(What the exercise asks): The full listing, copied exactly and free of pictures, is the expected reply.

(Data section):

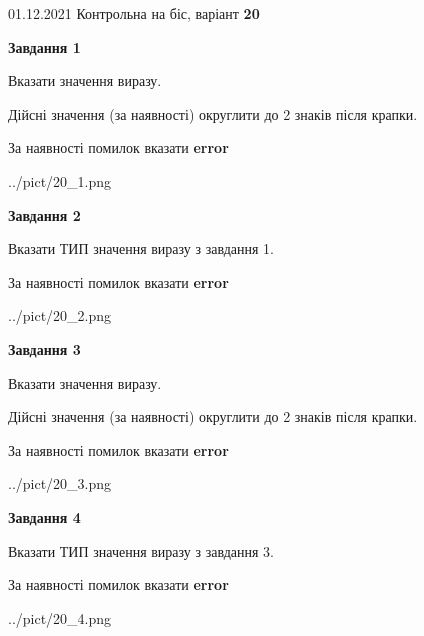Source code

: \documentclass[11pt, ukrainian]{article}
\begin{document}
{01.12.2021 Контрольна на біс, варіант  \No \textbf { 20 }\par}
{
\begin {large}
{\begin {center}\textbf{Завдання 1}\end {center}}\par
Вказати значення виразу. \par
Дійсні значення (за наявності) округлити до 2 знаків після крапки. \par
За наявності помилок вказати \textbf{error}

\begin{center}
	{../pict/20_1.png}
\end{center}
\newpage

{\begin {center}\textbf{Завдання 2}\end {center}}\par
Вказати ТИП значення виразу з завдання 1. \par
За наявності помилок вказати \textbf{error}

\begin{center}
	{../pict/20_2.png}
\end{center}
\newpage

{\begin {center}\textbf{Завдання 3}\end {center}}\par
Вказати значення виразу. \par
Дійсні значення (за наявності) округлити до 2 знаків після крапки. \par
За наявності помилок вказати \textbf{error}

\begin{center}
	{../pict/20_3.png}
\end{center}
\newpage

{\begin {center}\textbf{Завдання 4}\end {center}}\par
Вказати ТИП значення виразу з завдання 3. \par
За наявності помилок вказати \textbf{error}

\begin{center}
	{../pict/20_4.png}
\end{center}
\newpage


\end{large}}
\end{document}
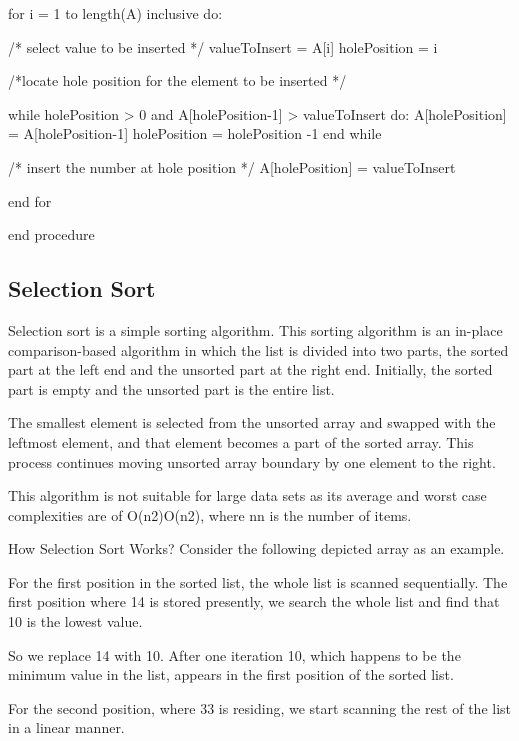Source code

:    for i = 1 to length(A) inclusive do:

      /* select value to be inserted */
      valueToInsert = A[i]
      holePosition = i

      /*locate hole position for the element to be inserted */

      while holePosition > 0 and A[holePosition-1] > valueToInsert do:
         A[holePosition] = A[holePosition-1]
         holePosition = holePosition -1
      end while

      /* insert the number at hole position */
      A[holePosition] = valueToInsert

   end for

end procedure

\subsection{Selection Sort}

Selection sort is a simple sorting algorithm. This sorting algorithm is an in-place comparison-based algorithm in which the list is divided into two parts, the sorted part at the left end and the unsorted part at the right end. Initially, the sorted part is empty and the unsorted part is the entire list.

The smallest element is selected from the unsorted array and swapped with the leftmost element, and that element becomes a part of the sorted array. This process continues moving unsorted array boundary by one element to the right.

This algorithm is not suitable for large data sets as its average and worst case complexities are of O(n2)Ο(n2), where nn is the number of items.

How Selection Sort Works?
Consider the following depicted array as an example.



For the first position in the sorted list, the whole list is scanned sequentially. The first position where 14 is stored presently, we search the whole list and find that 10 is the lowest value.



So we replace 14 with 10. After one iteration 10, which happens to be the minimum value in the list, appears in the first position of the sorted list.



For the second position, where 33 is residing, we start scanning the rest of the list in a linear manner.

(Written solution):
Source code

: \documentclass[11pt, ukrainian]{article}
\begin{document}
{01.12.2021 Контрольна на біс, варіант  \No \textbf { 20 }\par}
{
\begin {large}
{\begin {center}\textbf{Завдання 1}\end {center}}\par
Вказати значення виразу. \par
Дійсні значення (за наявності) округлити до 2 знаків після крапки. \par
За наявності помилок вказати \textbf{error}

\begin{center}
	{../pict/20_1.png}
\end{center}
\newpage

{\begin {center}\textbf{Завдання 2}\end {center}}\par
Вказати ТИП значення виразу з завдання 1. \par
За наявності помилок вказати \textbf{error}

\begin{center}
	{../pict/20_2.png}
\end{center}
\newpage

{\begin {center}\textbf{Завдання 3}\end {center}}\par
Вказати значення виразу. \par
Дійсні значення (за наявності) округлити до 2 знаків після крапки. \par
За наявності помилок вказати \textbf{error}

\begin{center}
	{../pict/20_3.png}
\end{center}
\newpage

{\begin {center}\textbf{Завдання 4}\end {center}}\par
Вказати ТИП значення виразу з завдання 3. \par
За наявності помилок вказати \textbf{error}

\begin{center}
	{../pict/20_4.png}
\end{center}
\newpage


\end{large}}
\end{document}
Source code

:    for i = 1 to length(A) inclusive do:

      /* select value to be inserted */
      valueToInsert = A[i]
      holePosition = i

      /*locate hole position for the element to be inserted */

      while holePosition > 0 and A[holePosition-1] > valueToInsert do:
         A[holePosition] = A[holePosition-1]
         holePosition = holePosition -1
      end while

      /* insert the number at hole position */
      A[holePosition] = valueToInsert

   end for

end procedure

\subsection{Selection Sort}

Selection sort is a simple sorting algorithm. This sorting algorithm is an in-place comparison-based algorithm in which the list is divided into two parts, the sorted part at the left end and the unsorted part at the right end. Initially, the sorted part is empty and the unsorted part is the entire list.

The smallest element is selected from the unsorted array and swapped with the leftmost element, and that element becomes a part of the sorted array. This process continues moving unsorted array boundary by one element to the right.

This algorithm is not suitable for large data sets as its average and worst case complexities are of O(n2)Ο(n2), where nn is the number of items.

How Selection Sort Works?
Consider the following depicted array as an example.



For the first position in the sorted list, the whole list is scanned sequentially. The first position where 14 is stored presently, we search the whole list and find that 10 is the lowest value.



So we replace 14 with 10. After one iteration 10, which happens to be the minimum value in the list, appears in the first position of the sorted list.



For the second position, where 33 is residing, we start scanning the rest of the list in a linear manner.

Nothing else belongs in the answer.